I cannot use alternate certificate.
Please suggest if we can configure Java / JREs of the applications to ignore SSL validation?
Please suggest any alternate solution, if any.
It sounds to me like you might just be better off using HTTP on the local network.
If you need transport layer security on your LAN, you can probably use a VPN or SSH tunnel instead. And it sounds to me like you don't really need this, as you're OK with ignoring SSL handshake errors, which makes using SSL in the first place kind of moot.
You can set up your servers to listen on two ports, one for external requests over HTTPS, and one for internal requests on HTTP.
You can either set up your firewalls so that HTTP is only available from LAN IPs, or alternatively only listen on localhost and use a VPN or SSH tunnel to the target server and do the requests via the tunnel.
I'm doing a bit of research on this, so is there any security risk if we have the SSL certificate installed at the load balancer instead of the server? And what is the industry best practice to install SSL certificates? on server, load balancer, or ADC?
This is probably better off on serverfault, but I'll give it a shot here.
There's no increased security risk for the SSL certificate itself just because you put the SSL certificate on the load balancer, assuming the load balancer is configured correctly and won't serve up the private key. This risk exists on any server, load balancer or not, a new OS compromise or attack might, although it's unlikely, allow that to happen.
However depending on how you do it traffic behind the load balancer could be sent unencrypted, if the load balancer only talks HTTP to the content servers. So you need to configure the forwarded connections to use HTTPS as well, either using internal certificates and your own CA, or by installing the externally face HTTPS cert on the content servers (and you'll need to do this if you're aiming for PCI compliance).
Remember there's also a load risk, encryption is expensive, and by putting the cert on the load balancer it increases the, errr, load, on it. If the load balancer is already over stretched this may be the final straw. If you're looking at lots of transactions then you tend to see a hardware SSL device sitting before the load balancer which takes care of the SSL traffic, then talks HTTP to the load balancer, which talks HTTP to the content servers. (Again this needs to be HTTPS if you are aiming for PCI compliance)
Here are the implications I could think of:
Unless you re-encrypt the traffic between the SSL accelerator and the final server, traffic on the internal network will be in clear text. That could cause other security flaw to become more dangerous. Depending on what your legal and contractual requirement are regarding the data you're transferring, it might be unacceptable.
You will lose te ability to use X509 certificate to identify the clients. This could be a problem or not depending on what you're doing.

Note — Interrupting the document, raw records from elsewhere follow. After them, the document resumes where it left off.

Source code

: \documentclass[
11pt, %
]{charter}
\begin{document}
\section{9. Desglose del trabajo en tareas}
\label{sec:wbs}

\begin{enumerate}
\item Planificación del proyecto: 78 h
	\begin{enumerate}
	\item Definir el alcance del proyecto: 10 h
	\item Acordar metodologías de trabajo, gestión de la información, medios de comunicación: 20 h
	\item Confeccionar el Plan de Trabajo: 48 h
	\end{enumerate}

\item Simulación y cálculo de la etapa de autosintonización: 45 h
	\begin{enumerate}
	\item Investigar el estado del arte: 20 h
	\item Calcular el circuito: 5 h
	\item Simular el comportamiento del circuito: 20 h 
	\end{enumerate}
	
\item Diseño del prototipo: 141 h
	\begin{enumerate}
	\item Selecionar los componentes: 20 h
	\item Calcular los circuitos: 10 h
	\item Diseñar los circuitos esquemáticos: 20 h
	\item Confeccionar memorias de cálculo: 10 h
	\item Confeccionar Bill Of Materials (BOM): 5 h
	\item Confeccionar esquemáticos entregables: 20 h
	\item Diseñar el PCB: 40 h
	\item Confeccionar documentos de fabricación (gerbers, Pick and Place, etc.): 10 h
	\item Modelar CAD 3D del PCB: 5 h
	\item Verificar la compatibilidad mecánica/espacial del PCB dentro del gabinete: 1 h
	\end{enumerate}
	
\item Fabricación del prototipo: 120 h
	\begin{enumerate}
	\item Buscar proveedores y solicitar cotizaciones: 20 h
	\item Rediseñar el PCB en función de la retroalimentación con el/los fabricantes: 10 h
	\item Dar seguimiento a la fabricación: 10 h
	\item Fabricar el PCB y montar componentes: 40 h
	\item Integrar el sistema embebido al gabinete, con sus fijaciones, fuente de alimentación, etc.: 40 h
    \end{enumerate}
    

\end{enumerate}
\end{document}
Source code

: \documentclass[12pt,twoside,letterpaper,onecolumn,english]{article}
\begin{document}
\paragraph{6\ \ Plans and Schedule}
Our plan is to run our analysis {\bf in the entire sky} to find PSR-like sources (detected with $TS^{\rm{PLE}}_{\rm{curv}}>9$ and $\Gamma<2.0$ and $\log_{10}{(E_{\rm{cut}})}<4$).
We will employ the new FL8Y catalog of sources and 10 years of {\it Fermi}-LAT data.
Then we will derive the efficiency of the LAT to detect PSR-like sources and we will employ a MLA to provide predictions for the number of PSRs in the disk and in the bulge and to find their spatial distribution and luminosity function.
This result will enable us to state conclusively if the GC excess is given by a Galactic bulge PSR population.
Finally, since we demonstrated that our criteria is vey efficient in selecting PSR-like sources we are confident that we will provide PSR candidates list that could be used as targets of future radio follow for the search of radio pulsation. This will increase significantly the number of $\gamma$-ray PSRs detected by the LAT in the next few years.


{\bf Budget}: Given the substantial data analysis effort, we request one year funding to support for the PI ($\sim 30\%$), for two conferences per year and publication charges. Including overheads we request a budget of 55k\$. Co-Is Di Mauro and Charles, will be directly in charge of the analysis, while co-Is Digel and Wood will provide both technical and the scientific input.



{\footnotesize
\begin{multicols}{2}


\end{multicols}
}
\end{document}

As for certificate management, you're storing the private key on the SSL accelerator instead of the server. This could actually be an advantage because if the web server gets compromised, the attacker will still have no access to the private key themselves and therefore will not be able to steal them.
There are many levels of load balancing. You don't have choice but to put cert in the load balancer in most popular configurations.
For example, if you are proxying the HTTP traffic in the load balancer, it has to terminate the SSL connection so it must have the cert.
Normally, the load balancer lives in the secure zone so you don't have to use SSL between balancer and your server. If that's not the case, you can use SSL again but you defeat the purpose of the SSL acceleration feature on most switches.